Cession de gré à gré dans les liquidations judiciaires : les conditions de la vente (C. com., L. 642-19).

Aux termes de l’article L. 642-19 du code de commerce, “Le juge-commissaire […] autorise, aux prix et conditions qu'il détermine, la vente de gré à gré des autres biens du débiteur lorsqu'elle est de nature à garantir les intérêts de celui-ci.”.
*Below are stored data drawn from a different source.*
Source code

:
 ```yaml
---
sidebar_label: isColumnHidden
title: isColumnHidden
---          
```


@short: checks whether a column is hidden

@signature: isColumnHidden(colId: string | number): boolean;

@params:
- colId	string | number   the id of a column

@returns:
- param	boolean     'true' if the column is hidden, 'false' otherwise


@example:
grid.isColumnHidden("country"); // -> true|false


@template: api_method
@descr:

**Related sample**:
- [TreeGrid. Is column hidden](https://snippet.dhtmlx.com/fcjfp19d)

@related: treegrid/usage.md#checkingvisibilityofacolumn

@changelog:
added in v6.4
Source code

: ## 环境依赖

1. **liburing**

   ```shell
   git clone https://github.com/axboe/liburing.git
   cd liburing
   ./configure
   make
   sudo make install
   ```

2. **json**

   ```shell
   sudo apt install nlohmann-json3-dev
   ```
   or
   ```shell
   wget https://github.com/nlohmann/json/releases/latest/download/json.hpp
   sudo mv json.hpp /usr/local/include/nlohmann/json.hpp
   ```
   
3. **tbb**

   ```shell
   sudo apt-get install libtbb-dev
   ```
A noter : bien que l’article L. 542-19 vise les « biens », il inclut également le fonds de commerce qui est une universalité (voir R. 642-38 qui vise expressément le fonds de commerce). Mais, le fonds de commerce ne se confond pas avec le bail (donc la cession du seul droit au bail n’équivaut pas à une cession du fonds de commerce et vice-versa : Cour de Cassation, 6 décembre 1982, n° 81-14.422 ; 15 octobre 2002, n° 99-17.105). En tout état de cause, le liquidateur est tenu dans l’offre d’acquisition de pleinement informer l’acquéreur des prescriptions ou spécificités afférentes au fonds (particularités du droit au bail, autorisations administratives nécessaires, etc.) sous peine d’engager sa repsonsabilité.
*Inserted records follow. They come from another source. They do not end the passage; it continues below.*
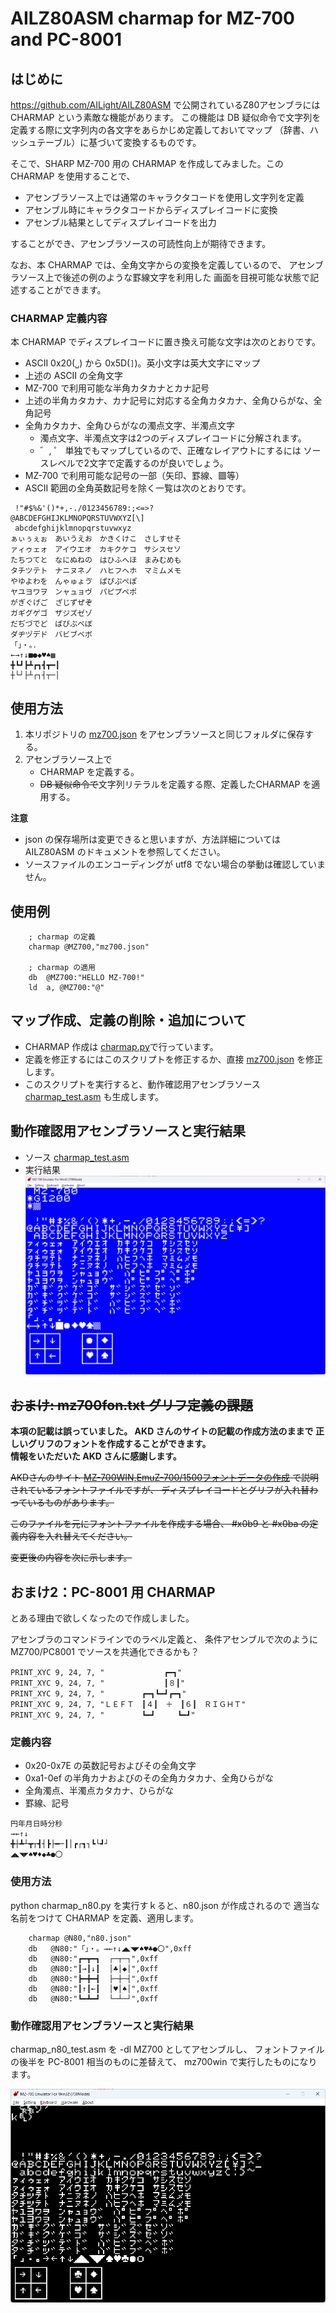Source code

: # AILZ80ASM charmap for MZ-700 and PC-8001

## はじめに

https://github.com/AILight/AILZ80ASM で公開されているZ80アセンブラには CHARMAP 
という素敵な機能があります。
この機能は DB 疑似命令で文字列を定義する際に文字列内の各文字をあらかじめ定義しておいてマップ
（辞書、ハッシュテーブル）に基づいて変換するものです。

そこで、SHARP MZ-700 用の CHARMAP を作成してみました。この CHARMAP を使用することで、
- アセンブラソース上では通常のキャラクタコードを使用し文字列を定義
- アセンブル時にキャラクタコードからディスプレイコードに変換
- アセンブル結果としてディスプレイコードを出力

することができ、アセンブラソースの可読性向上が期待できます。

なお、本 CHARMAP では、全角文字からの変換を定義しているので、
アセンブラソース上で後述の例のような罫線文字を利用した
画面を目視可能な状態で記述することができます。

### CHARMAP 定義内容

本 CHARMAP でディスプレイコードに置き換え可能な文字は次のとおりです。

- ASCII 0x20(`␣`) から 0x5D(`]`)。英小文字は英大文字にマップ
- 上述の ASCII の全角文字
- MZ-700 で利用可能な半角カタカナとカナ記号
- 上述の半角カタカナ、カナ記号に対応する全角カタカナ、全角ひらがな、全角記号
- 全角カタカナ、全角ひらがなの濁点文字、半濁点文字
    - 濁点文字、半濁点文字は2つのディスプレイコードに分解されます。
    - ゛, ゜ 単独でもマップしているので、正確なレイアウトにするには
    ソースレベルで2文字で定義するのが良いでしょう。
- MZ-700 で利用可能な記号の一部（矢印、罫線、▩等）
- ASCII 範囲の全角英数記号を除く一覧は次のとおりです。
```
 !"#$%&'()*+,-./0123456789:;<=>?
@ABCDEFGHIJKLMNOPQRSTUVWXYZ[\]
 abcdefghijklmnopqrstuvwxyz
ぁぃぅぇぉ　あいうえお　かきくけこ　さしすせそ
ァィゥェォ　アイウエオ　カキクケコ　サシスセソ
たちつてと　なにぬねの　はひふへほ　まみむめも
タチツテト　ナニヌネノ　ハヒフヘホ　マミムメモ
やゆよわを　んゃゅょゔ　ぱぴぷぺぽ
ヤユヨワヲ　ンャュョヴ　パピプペポ
がぎぐげご　ざじずぜぞ
ガギグゲゴ　ザジズゼゾ
だぢづでど　ばびぶべぼ
ダヂヅデド　バビブベボ
「」・。．
←→↑↓■●◆♥♠▩
╋┗┛┣┻┏┓┫┳━┃
┼└┘├┴┌┐┤┬─│
```

## 使用方法

1. 本リポジトリの [mz700.json](mz700.json) をアセンブラソースと同じフォルダに保存する。
2. アセンブラソース上で
    - CHARMAP を定義する。
    - ~~DB 疑似命令で~~文字列リテラルを定義する際、定義したCHARMAP を適用する。


__注意__ 
- json の保存場所は変更できると思いますが、方法詳細については AILZ80ASM のドキュメントを参照してください。
- ソースファイルのエンコーディングが utf8 でない場合の挙動は確認していません。


## 使用例

```
    ; charmap の定義
    charmap @MZ700,"mz700.json"

    ; charmap の適用
    db  @MZ700:"HELLO MZ-700!"
    ld  a, @MZ700:"@"
```
## マップ作成、定義の削除・追加について

- CHARMAP 作成は [charmap.py](charmap.py)で行っています。
- 定義を修正するにはこのスクリプトを修正するか、直接 [mz700.json](mz700.json) を修正します。
- このスクリプトを実行すると、動作確認用アセンブラソース [charmap_test.asm](charmap_test.asm) も生成します。

## 動作確認用アセンブラソースと実行結果

- ソース [charmap_test.asm](charmap_test.asm)
- 実行結果
![charmap_test.png](charmap_test.png)

## ~~おまけ: mz700fon.txt グリフ定義の課題~~

**本項の記載は誤っていました。
AKD さんのサイトの記載の作成方法のままで
正しいグリフのフォントを作成することができます。<br>
情報をいただいた AKD さんに感謝します。**

~~AKDさんのサイト
[MZ-700WIN,EmuZ-700/1500フォントデータの作成](http://mzakd.cool.coocan.jp/starthp/subpage15.html)
で説明されているフォントファイルですが、
ディスプレイコードとグリフが入れ替わっているものがあります。~~

~~このファイルを元にフォントファイルを作成する場合、
#x0b9 と #x0ba の定義内容を入れ替えてください。~~

~~変更後の内容を次に示します。~~



## おまけ2：PC-8001 用 CHARMAP

とある理由で欲しくなったので作成しました。

アセンブラのコマンドラインでのラベル定義と、
条件アセンブルで次のように MZ700/PC8001 でソースを共通化できるかも？


```
PRINT_XYC 9, 24, 7, "　　　　　　　　┏━┓"
PRINT_XYC 9, 24, 7, "　　　　　　　　┃８┃"
PRINT_XYC 9, 24, 7, "　　　　　┏━┓┗━┛┏━┓"
PRINT_XYC 9, 24, 7, "ＬＥＦＴ　┃４┃　＋　┃６┃　ＲＩＧＨＴ"
PRINT_XYC 9, 24, 7, "　　　　　┗━┛　　　┗━┛"
```

### 定義内容

- 0x20-0x7E の英数記号およびその全角文字
- 0xa1-0ef の半角カナおよびのその全角カタカナ、全角ひらがな
- 全角濁点、半濁点カタカナ、ひらがな
- 罫線、記号

```
円年月日時分秒
→←↑↓
╋┼┻┴┳┬┫┤┣├━─┃│┏┌┓┐┗└┛┘
◢◣◥◤♠♥♦◆♣●〇
```

### 使用方法

python charmap_n80.py を実行すｋると、n80.json が作成されるので
適当な名前をつけて CHARMAP を定義、適用します。

```
    charmap @N80,"n80.json"
    db   @N80:"「」・。→←↑↓◢◣◥◤♠♥♣●〇",0xff
    db   @N80:"┏━┳━┓  ┌─┬─┐",0xff
    db   @N80:"┃→┃↓┃  │♣│◆│",0xff
    db   @N80:"┣━╋━┫  ├─┼─┤",0xff
    db   @N80:"┃↑┃←┃  │♥│♠│",0xff
    db   @N80:"┗━┻━┛  └─┴─┘",0xff
```

### 動作確認用アセンブラソースと実行結果

charmap_n80_test.asm を -dl MZ700 としてアセンブルし、
フォントファイルの後半を PC-8001 相当のものに差替えて、
mz700win で実行したものになります。

![charmap_n80_test.png](charmap_n80_test.png)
Même si cette solution a été critiquée, une telle vente est considérée comme ayant été faite par autorité de justice (Cour de cassation, 4 mai 2017, n° 15-27.899 ; 23 mars 2022, n° 20-19.174). Or, aux termes de l’article 1649 du code civil, l’action contre les vices rédhibitoires, c’est-à-dire contre les vices cachés (et celle-ci seulement) ne peut être intentée par l’acheteur. De même, le droit de préemption légale de l’article L. 145-46-1 du code de commerce n’est pas applicable (Cour de cassation, 23 mars 2022, précité).

A noter : la solution est en effet critiquable car l’acquéreur se voit ainsi retirer une garantie légale, comme en matière de vente aux enchères, alors que d’autre sujétions lui sont imposées, contrairement à la vente aux enchères, comme la purge des inscriptions (L. 143-1 et s., R. 642-38). Il conviendra donc de faire attention, dans l’acte de cession, aux modalités de purge des droits des créanciers si des inscriptions ont été faites ainsi que des conditions de règlement du prix.
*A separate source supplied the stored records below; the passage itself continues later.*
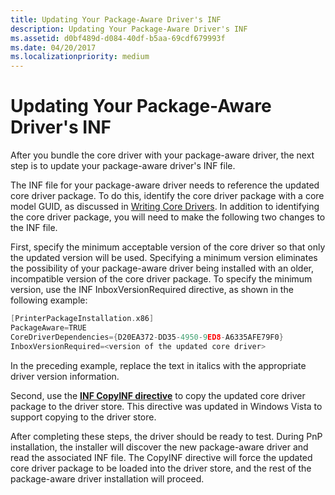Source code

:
 ```yaml
---
title: Updating Your Package-Aware Driver's INF
description: Updating Your Package-Aware Driver's INF
ms.assetid: d0bf489d-d084-40df-b5aa-69cdf679993f
ms.date: 04/20/2017
ms.localizationpriority: medium
---
```


# Updating Your Package-Aware Driver's INF


After you bundle the core driver with your package-aware driver, the next step is to update your package-aware driver's INF file.

The INF file for your package-aware driver needs to reference the updated core driver package. To do this, identify the core driver package with a core model GUID, as discussed in [Writing Core Drivers](writing-core-drivers.md). In addition to identifying the core driver package, you will need to make the following two changes to the INF file.

First, specify the minimum acceptable version of the core driver so that only the updated version will be used. Specifying a minimum version eliminates the possibility of your package-aware driver being installed with an older, incompatible version of the core driver package. To specify the minimum version, use the INF InboxVersionRequired directive, as shown in the following example:

```cpp
[PrinterPackageInstallation.x86]
PackageAware=TRUE
CoreDriverDependencies={D20EA372-DD35-4950-9ED8-A6335AFE79F0}
InboxVersionRequired=<version of the updated core driver>
```

In the preceding example, replace the text in italics with the appropriate driver version information.

Second, use the [**INF CopyINF directive**](https://msdn.microsoft.com/library/windows/hardware/ff547317) to copy the updated core driver package to the driver store. This directive was updated in Windows Vista to support copying to the driver store.

After completing these steps, the driver should be ready to test. During PnP installation, the installer will discover the new package-aware driver and read the associated INF file. The CopyINF directive will force the updated core driver package to be loaded into the driver store, and the rest of the package-aware driver installation will proceed.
En revanche, le vendeur en liquidation judiciaire doit, sauf mention de l'ordonnance du juge-commissaire le soustrayant à l'exécution de ces obligations, les autres garanties parmi lesquelles l’obligation d’information précontractuelle (1112-1), de délivrance (1604 et s.) et la garantie d’éviction (équivalente à la clause de non-concurrence, 1626 et. s.). Ne vous laissez donc pas impressionner par les stipulations que l’on rencontre parfois dans les projets d’acte de cession comme “les garanties prévues par le droit commun de la vente ne sont pas applicables”. Ces mentions générales ne sont pas, à l’exception de la garantie des vices cachés, régulières si de telles exclusions ne sont pas prévues par l’ordonnance.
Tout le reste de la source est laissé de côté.